What this task involves:
Aside from the pictures, the entries should be given again exactly.

Records drawn from a dataset
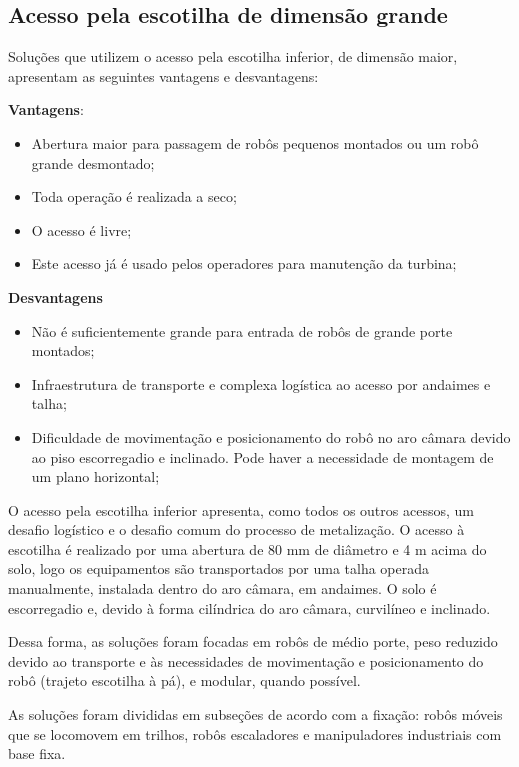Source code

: \subsection{Acesso pela escotilha de dimensão grande}
Soluções que utilizem o acesso pela escotilha inferior, de dimensão maior,
apresentam as seguintes vantagens e desvantagens:

\textbf{Vantagens}:
\begin{itemize}
  \item Abertura maior para passagem de robôs pequenos montados ou um robô
  grande desmontado;
  \item Toda operação é realizada a seco;
  \item O acesso é livre;
  \item Este acesso já é usado pelos operadores para manutenção da turbina;
\end{itemize}

\textbf{Desvantagens}
\begin{itemize}
  \item Não é suficientemente grande para entrada de robôs de grande
  porte montados;
  \item Infraestrutura de transporte e complexa logística ao acesso por
  andaimes e talha;
  \item Dificuldade de movimentação e posicionamento do robô no aro câmara
  devido ao piso escorregadio e inclinado. Pode haver a necessidade de montagem
  de um plano horizontal; 
\end{itemize}

O acesso pela escotilha inferior apresenta, como todos os outros
acessos, um desafio logístico e o desafio comum do processo de metalização. O
acesso à escotilha é realizado por uma abertura de 80 mm de diâmetro e 4 m acima
do solo, logo os equipamentos são transportados por uma talha operada manualmente,
instalada dentro do aro câmara, em andaimes. O solo é escorregadio e, devido à
forma cilíndrica do aro câmara, curvilíneo e inclinado.

Dessa forma, as soluções foram focadas em robôs de médio porte, peso reduzido
devido ao transporte e às necessidades de movimentação e posicionamento do robô
(trajeto escotilha à pá), e modular, quando possível.

As soluções foram divididas em subseções de acordo com a fixação:
robôs móveis que se locomovem em trilhos, robôs escaladores e manipuladores
industriais com base fixa. 




 
%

Answer for this exercise:
Source code

: \subsection{Acesso pela escotilha de dimensão grande}
Soluções que utilizem o acesso pela escotilha inferior, de dimensão maior,
apresentam as seguintes vantagens e desvantagens:

\textbf{Vantagens}:
\begin{itemize}
  \item Abertura maior para passagem de robôs pequenos montados ou um robô
  grande desmontado;
  \item Toda operação é realizada a seco;
  \item O acesso é livre;
  \item Este acesso já é usado pelos operadores para manutenção da turbina;
\end{itemize}

\textbf{Desvantagens}
\begin{itemize}
  \item Não é suficientemente grande para entrada de robôs de grande
  porte montados;
  \item Infraestrutura de transporte e complexa logística ao acesso por
  andaimes e talha;
  \item Dificuldade de movimentação e posicionamento do robô no aro câmara
  devido ao piso escorregadio e inclinado. Pode haver a necessidade de montagem
  de um plano horizontal; 
\end{itemize}

O acesso pela escotilha inferior apresenta, como todos os outros
acessos, um desafio logístico e o desafio comum do processo de metalização. O
acesso à escotilha é realizado por uma abertura de 80 mm de diâmetro e 4 m acima
do solo, logo os equipamentos são transportados por uma talha operada manualmente,
instalada dentro do aro câmara, em andaimes. O solo é escorregadio e, devido à
forma cilíndrica do aro câmara, curvilíneo e inclinado.

Dessa forma, as soluções foram focadas em robôs de médio porte, peso reduzido
devido ao transporte e às necessidades de movimentação e posicionamento do robô
(trajeto escotilha à pá), e modular, quando possível.

As soluções foram divididas em subseções de acordo com a fixação:
robôs móveis que se locomovem em trilhos, robôs escaladores e manipuladores
industriais com base fixa. 




 
%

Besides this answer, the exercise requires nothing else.